(DailyBeast) — Bottles of Fireball whiskey, the insanely-popular, cinnamon-flavored, frathouse favorite, are being recalled in Finland, Sweden and Norway—because it’s got too much antifreeze inside. Late last week, the whiskey’s European bottler informed the makers of Fireball that they were out of compliance with European regulations. The Fireballers prepare two versions: a recipe for Canada and the United States containing the antifreeze chemical, propylene glycol, and a European version that has less of the stuff. “It appears that we shipped our North American formula to Europe and found that one ingredient is out of compliance with European regulations,” a Fireball spokeswoman told The Daily Beast in an email. “Finland, Sweden and Norway have asked to recall those specific batches which is what we are doing.” (There’s no word of an American recall.)

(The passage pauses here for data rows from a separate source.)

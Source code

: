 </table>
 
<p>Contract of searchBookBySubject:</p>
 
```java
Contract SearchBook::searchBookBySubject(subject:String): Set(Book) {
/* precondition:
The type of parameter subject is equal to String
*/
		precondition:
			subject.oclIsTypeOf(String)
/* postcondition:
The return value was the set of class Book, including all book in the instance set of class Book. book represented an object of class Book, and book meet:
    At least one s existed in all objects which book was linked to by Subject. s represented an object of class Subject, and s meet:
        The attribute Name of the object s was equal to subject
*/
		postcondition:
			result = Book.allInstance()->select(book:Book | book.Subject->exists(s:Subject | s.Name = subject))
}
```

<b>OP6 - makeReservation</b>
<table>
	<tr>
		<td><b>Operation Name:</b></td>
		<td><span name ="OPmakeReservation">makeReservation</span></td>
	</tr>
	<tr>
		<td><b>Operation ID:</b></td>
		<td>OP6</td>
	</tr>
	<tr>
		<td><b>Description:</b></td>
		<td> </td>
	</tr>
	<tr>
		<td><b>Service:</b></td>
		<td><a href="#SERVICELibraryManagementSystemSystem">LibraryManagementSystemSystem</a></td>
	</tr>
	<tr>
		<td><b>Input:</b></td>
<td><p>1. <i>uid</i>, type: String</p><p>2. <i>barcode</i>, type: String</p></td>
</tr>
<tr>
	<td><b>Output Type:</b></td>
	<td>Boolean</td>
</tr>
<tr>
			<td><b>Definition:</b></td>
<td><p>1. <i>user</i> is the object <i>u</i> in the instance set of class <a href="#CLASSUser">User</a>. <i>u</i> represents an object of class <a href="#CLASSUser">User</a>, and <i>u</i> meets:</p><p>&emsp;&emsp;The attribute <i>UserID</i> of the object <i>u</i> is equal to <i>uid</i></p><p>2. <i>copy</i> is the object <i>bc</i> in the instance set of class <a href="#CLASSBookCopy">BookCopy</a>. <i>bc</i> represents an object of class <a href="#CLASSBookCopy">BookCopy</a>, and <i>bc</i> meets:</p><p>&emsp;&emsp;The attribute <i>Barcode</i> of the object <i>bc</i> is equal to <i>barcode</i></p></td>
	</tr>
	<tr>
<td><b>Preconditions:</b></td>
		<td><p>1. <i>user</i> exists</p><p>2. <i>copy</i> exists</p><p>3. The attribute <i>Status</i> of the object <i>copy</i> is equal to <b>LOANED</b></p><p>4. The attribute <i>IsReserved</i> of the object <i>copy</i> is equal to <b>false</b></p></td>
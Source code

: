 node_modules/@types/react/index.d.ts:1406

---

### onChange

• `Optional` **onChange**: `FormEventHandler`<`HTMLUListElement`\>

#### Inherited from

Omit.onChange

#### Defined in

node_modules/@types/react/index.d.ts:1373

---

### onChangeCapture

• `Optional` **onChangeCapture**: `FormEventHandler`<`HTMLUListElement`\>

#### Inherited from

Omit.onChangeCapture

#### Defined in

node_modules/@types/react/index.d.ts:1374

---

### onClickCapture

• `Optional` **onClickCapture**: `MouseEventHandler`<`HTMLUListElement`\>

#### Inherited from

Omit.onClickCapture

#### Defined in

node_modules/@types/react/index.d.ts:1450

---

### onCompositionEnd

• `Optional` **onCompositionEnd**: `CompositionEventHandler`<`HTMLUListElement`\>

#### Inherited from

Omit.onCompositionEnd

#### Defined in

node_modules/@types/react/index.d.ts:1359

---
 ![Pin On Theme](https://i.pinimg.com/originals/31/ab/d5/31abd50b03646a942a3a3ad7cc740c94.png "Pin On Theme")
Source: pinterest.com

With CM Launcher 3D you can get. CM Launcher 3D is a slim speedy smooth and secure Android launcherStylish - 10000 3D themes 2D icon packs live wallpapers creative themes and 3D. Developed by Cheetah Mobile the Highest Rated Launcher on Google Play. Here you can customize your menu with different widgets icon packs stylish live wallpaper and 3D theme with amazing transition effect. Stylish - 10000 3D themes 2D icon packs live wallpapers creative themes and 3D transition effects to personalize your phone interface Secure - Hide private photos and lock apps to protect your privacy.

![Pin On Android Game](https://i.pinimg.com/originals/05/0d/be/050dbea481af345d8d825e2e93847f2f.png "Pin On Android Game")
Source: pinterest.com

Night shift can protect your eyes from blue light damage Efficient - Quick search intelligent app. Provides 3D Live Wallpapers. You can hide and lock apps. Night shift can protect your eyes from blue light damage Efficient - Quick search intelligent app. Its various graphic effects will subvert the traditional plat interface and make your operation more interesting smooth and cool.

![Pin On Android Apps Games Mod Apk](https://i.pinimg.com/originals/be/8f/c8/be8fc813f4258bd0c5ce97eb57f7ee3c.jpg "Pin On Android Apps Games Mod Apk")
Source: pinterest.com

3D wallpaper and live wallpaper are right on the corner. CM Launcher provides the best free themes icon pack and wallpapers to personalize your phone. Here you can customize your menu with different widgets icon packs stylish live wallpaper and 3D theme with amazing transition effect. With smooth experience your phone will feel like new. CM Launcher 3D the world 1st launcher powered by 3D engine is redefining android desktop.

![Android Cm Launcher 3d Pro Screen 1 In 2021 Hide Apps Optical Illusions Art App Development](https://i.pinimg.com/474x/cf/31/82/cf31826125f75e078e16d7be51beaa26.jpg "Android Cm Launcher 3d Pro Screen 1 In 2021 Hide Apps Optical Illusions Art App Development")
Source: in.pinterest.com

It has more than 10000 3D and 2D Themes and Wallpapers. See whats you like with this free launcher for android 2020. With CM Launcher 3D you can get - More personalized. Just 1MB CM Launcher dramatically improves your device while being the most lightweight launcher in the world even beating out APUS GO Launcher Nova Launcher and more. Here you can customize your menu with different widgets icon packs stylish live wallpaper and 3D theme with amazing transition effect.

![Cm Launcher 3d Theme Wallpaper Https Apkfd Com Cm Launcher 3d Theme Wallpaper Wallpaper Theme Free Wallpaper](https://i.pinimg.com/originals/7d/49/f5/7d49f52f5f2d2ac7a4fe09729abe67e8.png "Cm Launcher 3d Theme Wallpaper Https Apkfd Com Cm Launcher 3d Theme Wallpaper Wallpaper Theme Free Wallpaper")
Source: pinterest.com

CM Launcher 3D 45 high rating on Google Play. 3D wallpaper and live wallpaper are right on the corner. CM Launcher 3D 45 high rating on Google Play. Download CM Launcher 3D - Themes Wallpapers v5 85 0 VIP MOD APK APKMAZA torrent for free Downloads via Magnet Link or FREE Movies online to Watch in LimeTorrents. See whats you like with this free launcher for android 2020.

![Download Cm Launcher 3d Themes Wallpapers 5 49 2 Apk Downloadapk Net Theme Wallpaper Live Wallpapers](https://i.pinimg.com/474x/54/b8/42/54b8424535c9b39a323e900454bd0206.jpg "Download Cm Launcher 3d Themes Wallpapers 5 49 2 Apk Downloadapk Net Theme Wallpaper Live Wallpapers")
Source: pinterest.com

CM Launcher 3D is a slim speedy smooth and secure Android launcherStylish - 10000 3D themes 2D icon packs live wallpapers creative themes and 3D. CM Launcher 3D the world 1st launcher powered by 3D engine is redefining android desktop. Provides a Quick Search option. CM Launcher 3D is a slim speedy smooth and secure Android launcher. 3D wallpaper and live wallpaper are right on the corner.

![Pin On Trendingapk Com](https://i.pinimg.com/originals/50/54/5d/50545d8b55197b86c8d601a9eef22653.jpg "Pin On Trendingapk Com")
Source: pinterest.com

I just have two things to say about this. 1: Europeans are pussies. Can’t handle a little propylene glycol in your riot juice, guys? Let me guess, you throw away any food you drop in the floor even if you pick it up within 5 seconds too. Have some balls, please. Wahhh there’s a few drops of antifreeze in my drink I’m gonna die!!! Send it back across the Atlantic and we’ll drink that shit. The more flammable the better, I’m looking to get weird.
Secondly, on a completely unrelated note, I’m done with Fireball. Been over it for a while now. It’s out. I’m not sure what’s in, but Fireball is definitely out. It had a real good run but you won’t see me purchasing another shot of it ever. I can’t stress enough that it has nothing to do with the fact that it’s poisoned, I’ll drink poison no problem, it’s good for the immune system. What doesn’t kill you makes you stronger. I’m just sick of it. Tequila or bust.